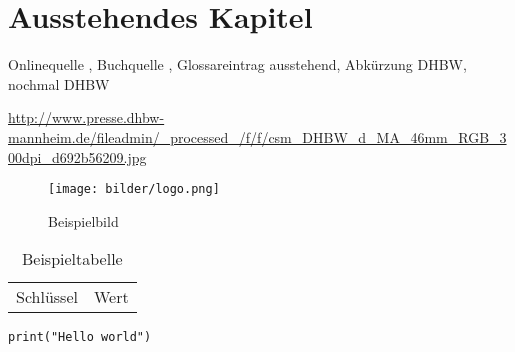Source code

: \section{Ausstehendes Kapitel}

Onlinequelle \cite{OnlineKey}, Buchquelle \cite[S.~1]{BookKey}, Glossareintrag \gls{ausstehend}, Abkürzung \ac{DHBW}, nochmal \ac{DHBW}

\begin{sloppypar}
\url{http://www.presse.dhbw-mannheim.de/fileadmin/_processed_/f/f/csm_DHBW_d_MA_46mm_RGB_300dpi_d692b56209.jpg} %
\end{sloppypar}

\begin{figure}
    \caption{Beispielbild}
    \texttt{[image: bilder/logo.png]}
\end{figure}

\begin{table}
    \caption{Beispieltabelle}
    \begin{tabular}{ll}
        Schlüssel&Wert
    \end{tabular}
\end{table}

\begin{lstlisting}
print("Hello world")
\end{lstlisting}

→ Required action
How many lines of the material above hold the string "begin"? Reply with the number and nothing else.

→ Response
5